It is evident that a humanitarian disaster has occurred in the Damascus suburbs and chemical weapons attacks in Ghouta have lead to the deaths of hundreds and the suffering of thousands. Chemical weapons are illegal and those who ordered their use and those who then used them must be held to account. While UN weapons inspectors collect evidence that the international community will require it is important to consider what the appropriate reaction to the use of chemical weapons should be. The United States, Britain and France are, it appears, considering some form military response. From reports it seems that the three powers have already determined that the Assad regime was responsible and that some type of missile attack would be appropriate. If this were the case I would argue that this sounds more like a punitive mission rather than the humanitarian intervention that is required.

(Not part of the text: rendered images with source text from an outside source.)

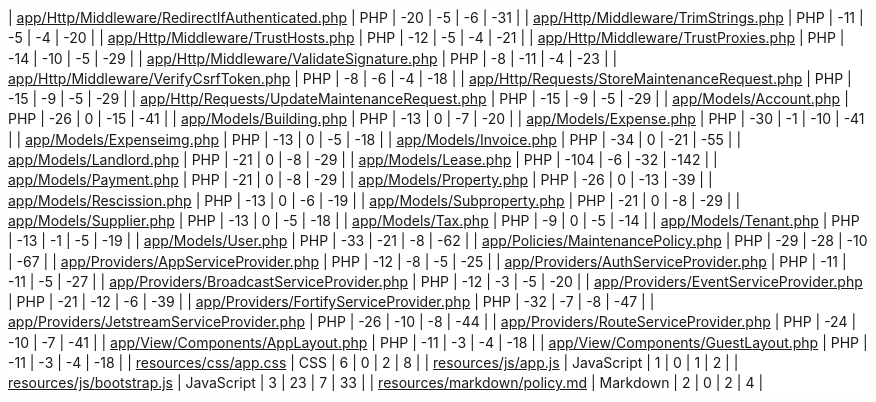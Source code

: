 | [app/Http/Middleware/RedirectIfAuthenticated.php](/app/Http/Middleware/RedirectIfAuthenticated.php) | PHP | -20 | -5 | -6 | -31 |
| [app/Http/Middleware/TrimStrings.php](/app/Http/Middleware/TrimStrings.php) | PHP | -11 | -5 | -4 | -20 |
| [app/Http/Middleware/TrustHosts.php](/app/Http/Middleware/TrustHosts.php) | PHP | -12 | -5 | -4 | -21 |
| [app/Http/Middleware/TrustProxies.php](/app/Http/Middleware/TrustProxies.php) | PHP | -14 | -10 | -5 | -29 |
| [app/Http/Middleware/ValidateSignature.php](/app/Http/Middleware/ValidateSignature.php) | PHP | -8 | -11 | -4 | -23 |
| [app/Http/Middleware/VerifyCsrfToken.php](/app/Http/Middleware/VerifyCsrfToken.php) | PHP | -8 | -6 | -4 | -18 |
| [app/Http/Requests/StoreMaintenanceRequest.php](/app/Http/Requests/StoreMaintenanceRequest.php) | PHP | -15 | -9 | -5 | -29 |
| [app/Http/Requests/UpdateMaintenanceRequest.php](/app/Http/Requests/UpdateMaintenanceRequest.php) | PHP | -15 | -9 | -5 | -29 |
| [app/Models/Account.php](/app/Models/Account.php) | PHP | -26 | 0 | -15 | -41 |
| [app/Models/Building.php](/app/Models/Building.php) | PHP | -13 | 0 | -7 | -20 |
| [app/Models/Expense.php](/app/Models/Expense.php) | PHP | -30 | -1 | -10 | -41 |
| [app/Models/Expenseimg.php](/app/Models/Expenseimg.php) | PHP | -13 | 0 | -5 | -18 |
| [app/Models/Invoice.php](/app/Models/Invoice.php) | PHP | -34 | 0 | -21 | -55 |
| [app/Models/Landlord.php](/app/Models/Landlord.php) | PHP | -21 | 0 | -8 | -29 |
| [app/Models/Lease.php](/app/Models/Lease.php) | PHP | -104 | -6 | -32 | -142 |
| [app/Models/Payment.php](/app/Models/Payment.php) | PHP | -21 | 0 | -8 | -29 |
| [app/Models/Property.php](/app/Models/Property.php) | PHP | -26 | 0 | -13 | -39 |
| [app/Models/Rescission.php](/app/Models/Rescission.php) | PHP | -13 | 0 | -6 | -19 |
| [app/Models/Subproperty.php](/app/Models/Subproperty.php) | PHP | -21 | 0 | -8 | -29 |
| [app/Models/Supplier.php](/app/Models/Supplier.php) | PHP | -13 | 0 | -5 | -18 |
| [app/Models/Tax.php](/app/Models/Tax.php) | PHP | -9 | 0 | -5 | -14 |
| [app/Models/Tenant.php](/app/Models/Tenant.php) | PHP | -13 | -1 | -5 | -19 |
| [app/Models/User.php](/app/Models/User.php) | PHP | -33 | -21 | -8 | -62 |
| [app/Policies/MaintenancePolicy.php](/app/Policies/MaintenancePolicy.php) | PHP | -29 | -28 | -10 | -67 |
| [app/Providers/AppServiceProvider.php](/app/Providers/AppServiceProvider.php) | PHP | -12 | -8 | -5 | -25 |
| [app/Providers/AuthServiceProvider.php](/app/Providers/AuthServiceProvider.php) | PHP | -11 | -11 | -5 | -27 |
| [app/Providers/BroadcastServiceProvider.php](/app/Providers/BroadcastServiceProvider.php) | PHP | -12 | -3 | -5 | -20 |
| [app/Providers/EventServiceProvider.php](/app/Providers/EventServiceProvider.php) | PHP | -21 | -12 | -6 | -39 |
| [app/Providers/FortifyServiceProvider.php](/app/Providers/FortifyServiceProvider.php) | PHP | -32 | -7 | -8 | -47 |
| [app/Providers/JetstreamServiceProvider.php](/app/Providers/JetstreamServiceProvider.php) | PHP | -26 | -10 | -8 | -44 |
| [app/Providers/RouteServiceProvider.php](/app/Providers/RouteServiceProvider.php) | PHP | -24 | -10 | -7 | -41 |
| [app/View/Components/AppLayout.php](/app/View/Components/AppLayout.php) | PHP | -11 | -3 | -4 | -18 |
| [app/View/Components/GuestLayout.php](/app/View/Components/GuestLayout.php) | PHP | -11 | -3 | -4 | -18 |
| [resources/css/app.css](/resources/css/app.css) | CSS | 6 | 0 | 2 | 8 |
| [resources/js/app.js](/resources/js/app.js) | JavaScript | 1 | 0 | 1 | 2 |
| [resources/js/bootstrap.js](/resources/js/bootstrap.js) | JavaScript | 3 | 23 | 7 | 33 |
| [resources/markdown/policy.md](/resources/markdown/policy.md) | Markdown | 2 | 0 | 2 | 4 |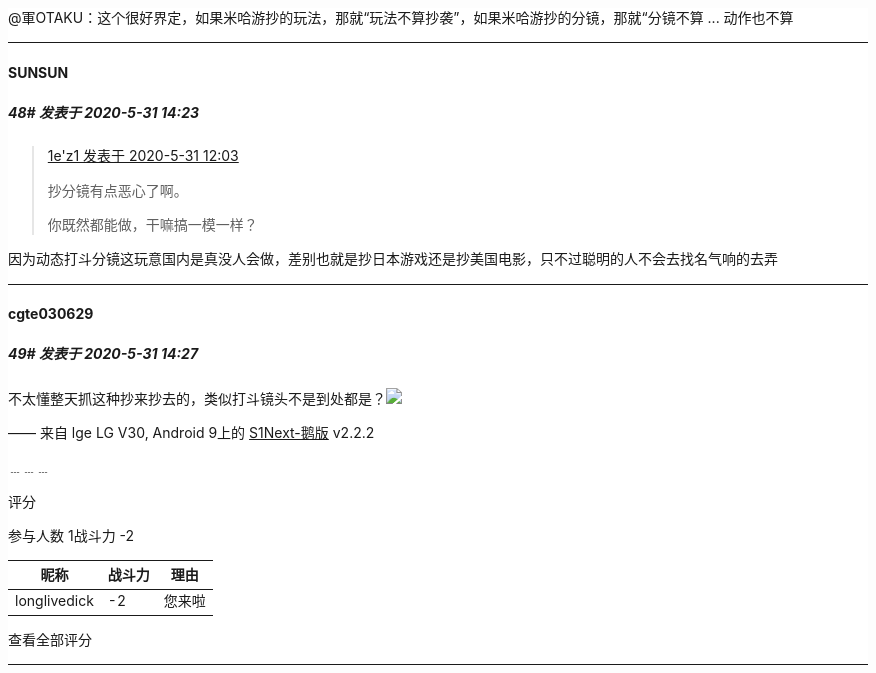 @軍OTAKU：这个很好界定，如果米哈游抄的玩法，那就“玩法不算抄袭”，如果米哈游抄的分镜，那就“分镜不算 ...</blockquote>
动作也不算







*****

####  SUNSUN  
##### 48#       发表于 2020-5-31 14:23



<blockquote><a href="httphttps://bbs.saraba1st.com/2b/forum.php?mod=redirect&amp;goto=findpost&amp;pid=47623940&amp;ptid=1938723" target="_blank">1e'z1 发表于 2020-5-31 12:03</a>

抄分镜有点恶心了啊。

你既然都能做，干嘛搞一模一样？</blockquote>
因为动态打斗分镜这玩意国内是真没人会做，差别也就是抄日本游戏还是抄美国电影，只不过聪明的人不会去找名气响的去弄







*****

####  cgte030629  
##### 49#       发表于 2020-5-31 14:27




不太懂整天抓这种抄来抄去的，类似打斗镜头不是到处都是？<img src="https://static.saraba1st.com/image/smiley/face2017/001.png" referrerpolicy="no-referrer">

—— 来自 lge LG V30, Android 9上的 [S1Next-鹅版](https://github.com/ykrank/S1-Next/releases) v2.2.2



﹍﹍﹍

评分





 参与人数 1战斗力 -2

|昵称|战斗力|理由|
|----|---|---|
| longlivedick|-2|您来啦|



查看全部评分






*****
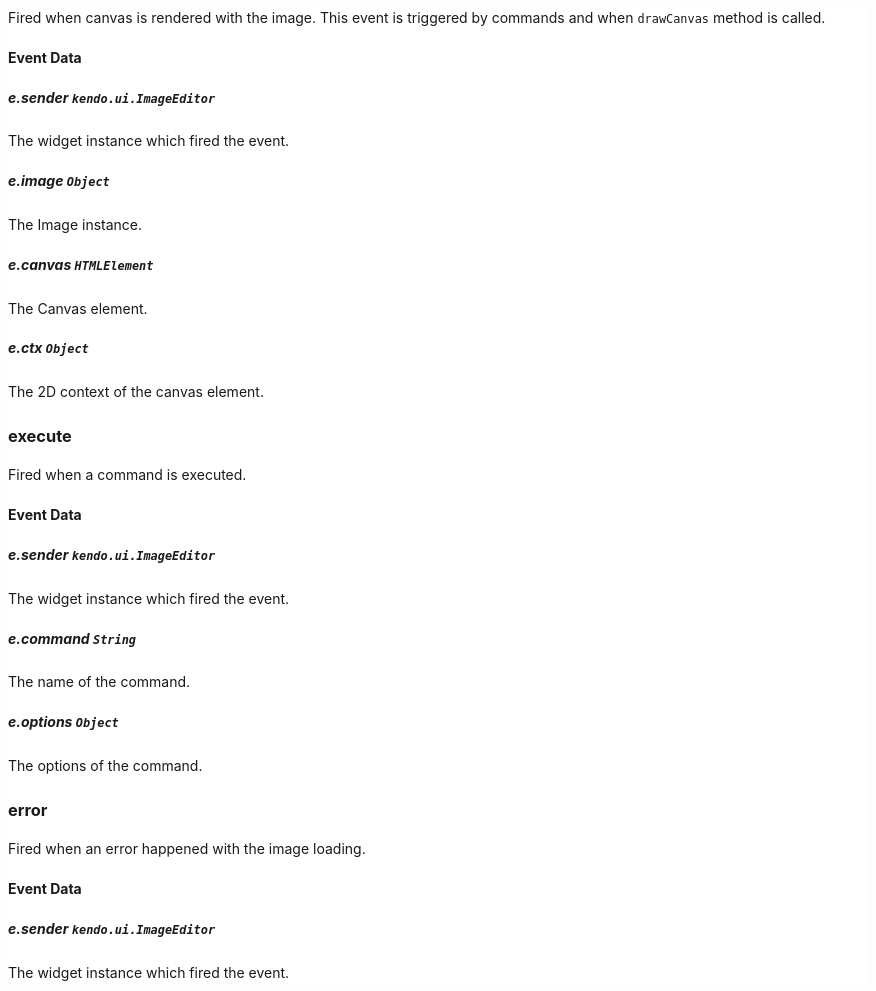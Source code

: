 Fired when canvas is rendered with the image. This event is triggered by commands and when `drawCanvas` method is called.

#### Event Data

##### e.sender `kendo.ui.ImageEditor`

The widget instance which fired the event.

##### e.image `Object`

The Image instance.

##### e.canvas `HTMLElement`

The Canvas element.

##### e.ctx `Object`

The 2D context of the canvas element.

### execute

Fired when a command is executed.

#### Event Data

##### e.sender `kendo.ui.ImageEditor`

The widget instance which fired the event.

##### e.command `String`

The name of the command.

##### e.options `Object`

The options of the command.

### error

Fired when an error happened with the image loading.

#### Event Data

##### e.sender `kendo.ui.ImageEditor`

The widget instance which fired the event.


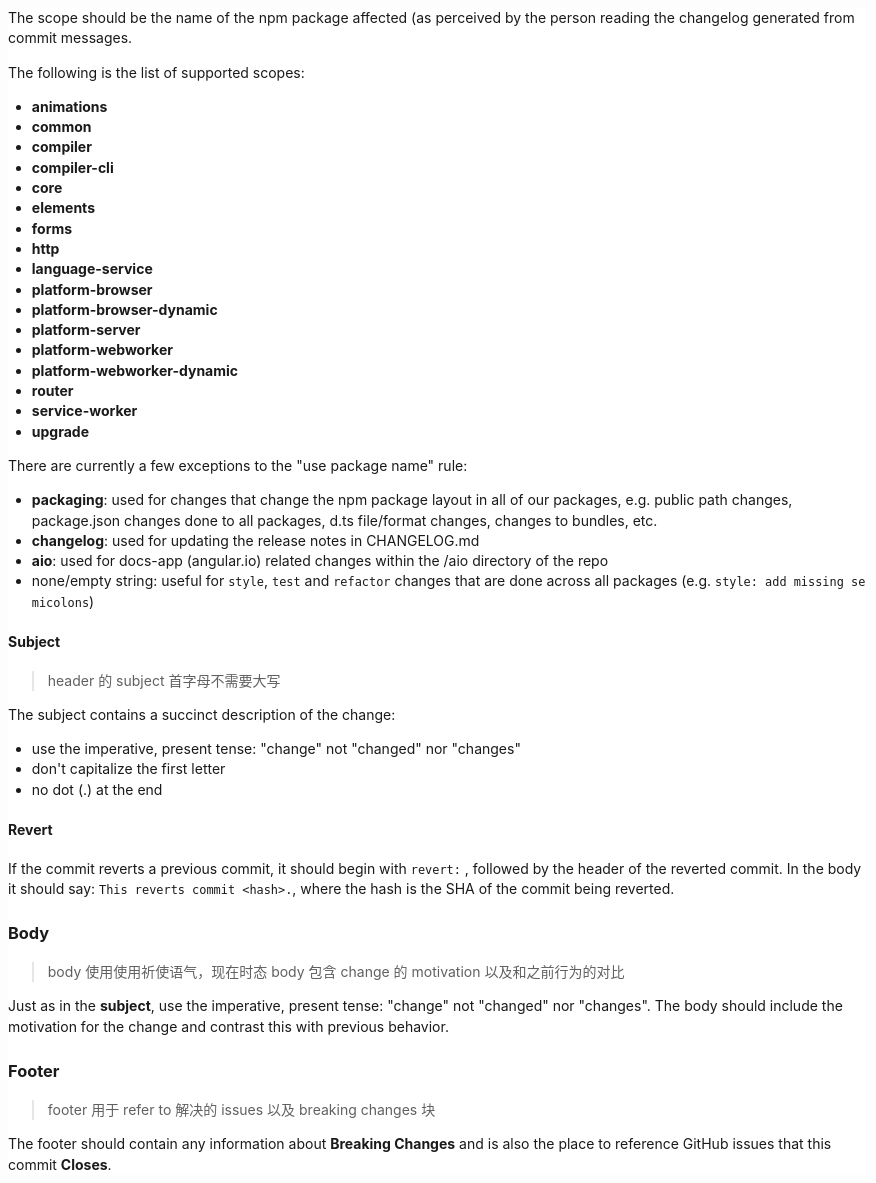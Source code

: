The scope should be the name of the npm package affected (as perceived by the person reading the changelog generated from commit messages.

The following is the list of supported scopes:
- **animations**
- **common**
- **compiler**
- **compiler-cli**
- **core**
- **elements**
- **forms**
- **http**
- **language-service**
- **platform-browser**
- **platform-browser-dynamic**
- **platform-server**
- **platform-webworker**
- **platform-webworker-dynamic**
- **router**
- **service-worker**
- **upgrade**

There are currently a few exceptions to the "use package name" rule:
- **packaging**: used for changes that change the npm package layout in all of our packages, e.g. public path changes, package.json changes done to all packages, d.ts file/format changes, changes to bundles, etc.
- **changelog**: used for updating the release notes in CHANGELOG.md
- **aio**: used for docs-app (angular.io) related changes within the /aio directory of the repo
- none/empty string: useful for `style`, `test` and `refactor` changes that are done across all packages (e.g. `style: add missing semicolons`)
#### Subject
> header 的 subject 首字母不需要大写

The subject contains a succinct description of the change:
- use the imperative, present tense: "change" not "changed" nor "changes"
- don't capitalize the first letter
- no dot (.) at the end
#### Revert
If the commit reverts a previous commit, it should begin with `revert:` , followed by the header of the reverted commit. In the body it should say: `This reverts commit <hash>.`, where the hash is the SHA of the commit being reverted.
### Body
> body 使用使用祈使语气，现在时态
> body 包含 change 的 motivation 以及和之前行为的对比

Just as in the **subject**, use the imperative, present tense: "change" not "changed" nor "changes". The body should include the motivation for the change and contrast this with previous behavior.
### Footer
> footer 用于 refer to 解决的 issues 以及 breaking changes 块

The footer should contain any information about **Breaking Changes** and is also the place to reference GitHub issues that this commit **Closes**.
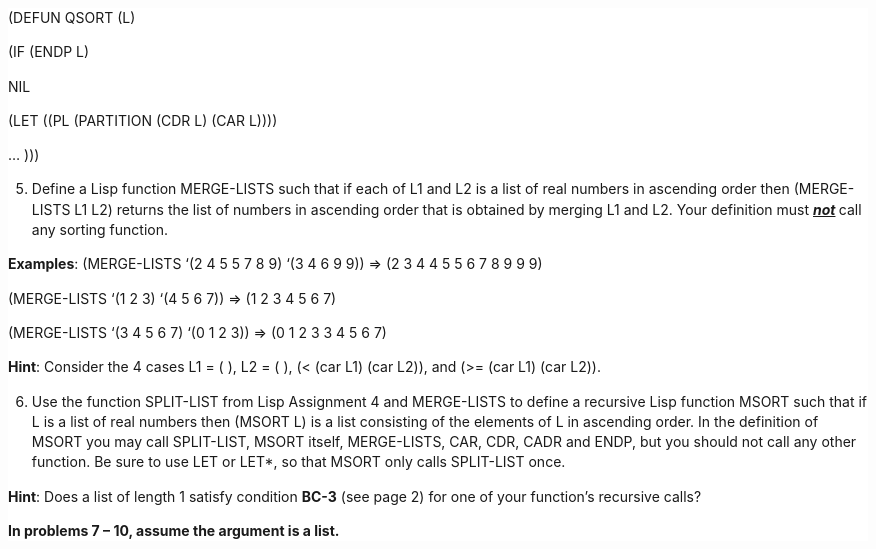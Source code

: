 </ol>

(DEFUN QSORT (L)

(IF (ENDP L)

NIL

(LET ((PL (PARTITION (CDR L) (CAR L))))

…  )))




<ol start="5">

 <li>Define a Lisp function MERGE-LISTS such that if each of L1 and L2 is a list of real numbers in ascending order then (MERGE-LISTS L1 L2) returns the list of numbers in ascending order that is      obtained by merging L1 and L2. Your definition must <strong><em><u>not</u> </em></strong>call any sorting function.</li>

</ol>

<strong>Examples</strong>:       (MERGE-LISTS  ‘(2 4 5 5 7 8 9) ‘(3 4 6 9 9)) =&gt; (2 3 4 4 5 5 6 7 8 9 9 9)

(MERGE-LISTS  ‘(1 2 3)  ‘(4 5 6 7)) =&gt; (1 2 3 4 5 6 7)

(MERGE-LISTS  ‘(3 4 5 6 7)  ‘(0 1 2 3)) =&gt; (0 1 2 3 3 4 5 6 7)




<strong>Hint</strong>: Consider the 4 cases  L1 = ( ), L2 = ( ), (&lt; (car L1) (car L2)), and (&gt;= (car L1) (car L2)).







<ol start="6">

 <li>Use the function SPLIT-LIST from Lisp Assignment 4 and MERGE-LISTS to define a recursive Lisp function MSORT such that if L is a list of real numbers then (MSORT L) is a list consisting      of the elements of L in ascending order. In the definition of MSORT you may call SPLIT-LIST,       MSORT itself, MERGE-LISTS, CAR, CDR, CADR and ENDP, but you should not call any             other function. Be sure to use LET or LET*, so that MSORT only calls SPLIT-LIST once.</li>

</ol>

<strong>Hint</strong>: Does a list of length 1 satisfy condition <strong>BC-3</strong> (see page 2) for one of your function’s recursive calls?







<strong>In problems 7 – 10, assume the argument is a list.   </strong>




<ol start="7">
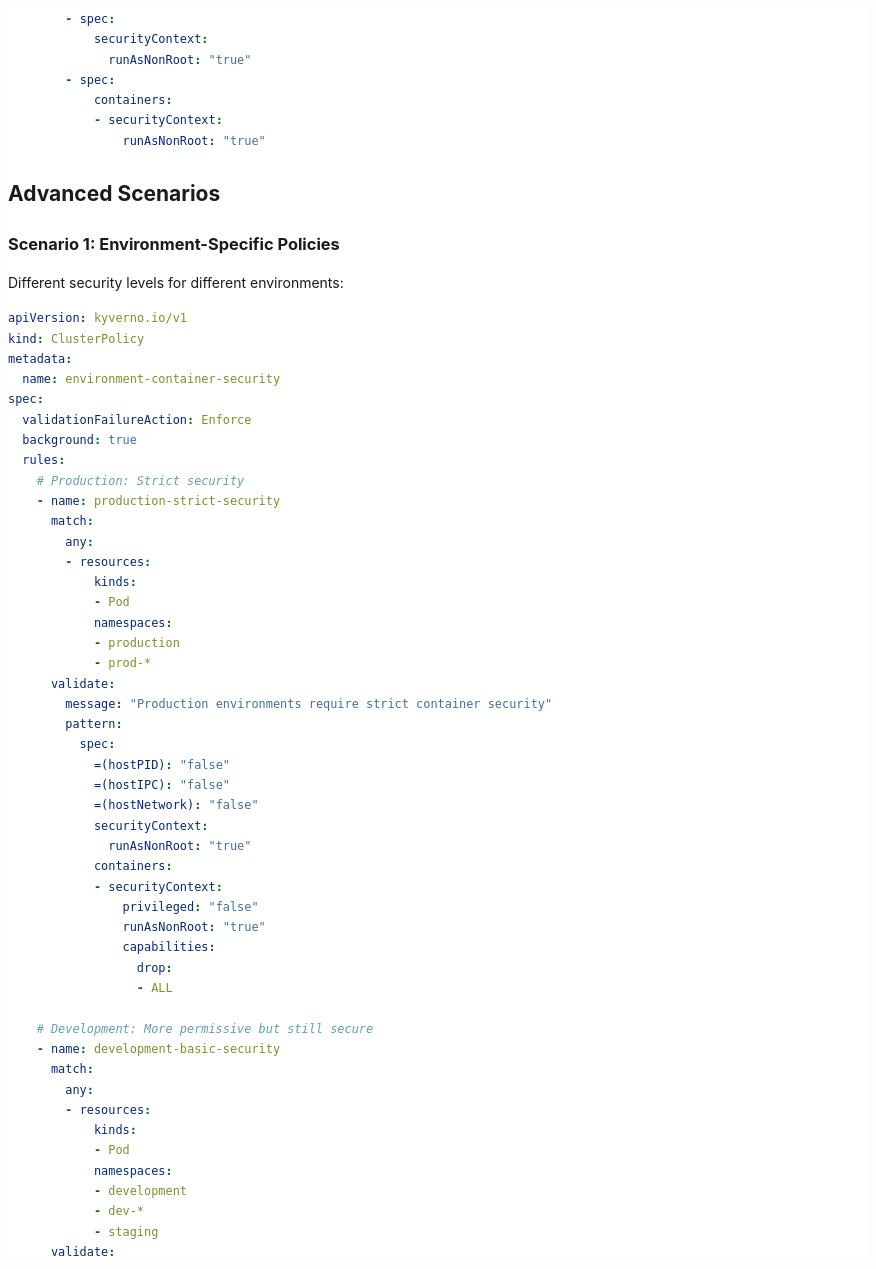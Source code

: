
 ```yaml
        - spec:
            securityContext:
              runAsNonRoot: "true"
        - spec:
            containers:
            - securityContext:
                runAsNonRoot: "true"
```

## Advanced Scenarios

### Scenario 1: Environment-Specific Policies

Different security levels for different environments:

```yaml
apiVersion: kyverno.io/v1
kind: ClusterPolicy
metadata:
  name: environment-container-security
spec:
  validationFailureAction: Enforce
  background: true
  rules:
    # Production: Strict security
    - name: production-strict-security
      match:
        any:
        - resources:
            kinds:
            - Pod
            namespaces:
            - production
            - prod-*
      validate:
        message: "Production environments require strict container security"
        pattern:
          spec:
            =(hostPID): "false"
            =(hostIPC): "false"
            =(hostNetwork): "false"
            securityContext:
              runAsNonRoot: "true"
            containers:
            - securityContext:
                privileged: "false"
                runAsNonRoot: "true"
                capabilities:
                  drop:
                  - ALL
    
    # Development: More permissive but still secure
    - name: development-basic-security
      match:
        any:
        - resources:
            kinds:
            - Pod
            namespaces:
            - development
            - dev-*
            - staging
      validate:
```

Since the conflict began in Syria over two years ago far too many states in the international community have taken sides for or against the Assad regime, As the death tool mounted – to now well over 100,000 – the United States, the EU, Iran and Russia have seemed more concerned with their interests in the strategic outcome than with the suffering of Syrian civilians. It is about time that this was reversed and that the people of Syria were put first. The issue is not punishing one side or the other but preventing any further use of illegal weapons and of ensuring that that victims of the present attacks are properly cared for. This may well require military intervention to achieve this. Both the Assad government and the rebel forces need to be disarmed of such weapons. A cruise missile attack will not achieve this but just destabilize the region even further.

What policy-makers need to consider is a package of legal, diplomatic and military measures that center on the need to protect civilians. First it should be made clear that individuals involved in chemical attacks whether in the government or the rebels will be prosecuted either at the ICC (via a United Nations Security Council referral) or through a special constituted international criminal tribunal. Second the UN secretary general should convene talks between all the various parties once the UN weapons inspectors report. The United States, the EU, Iran and Russia need to keep contacts open on the question. States with a genuine objective of protecting civilians should prepare a military plan for intervention with clear and limited objectives; disarming both sides of weapons of mass destruction and creating conditions for delivering humanitarian relief to all civilians.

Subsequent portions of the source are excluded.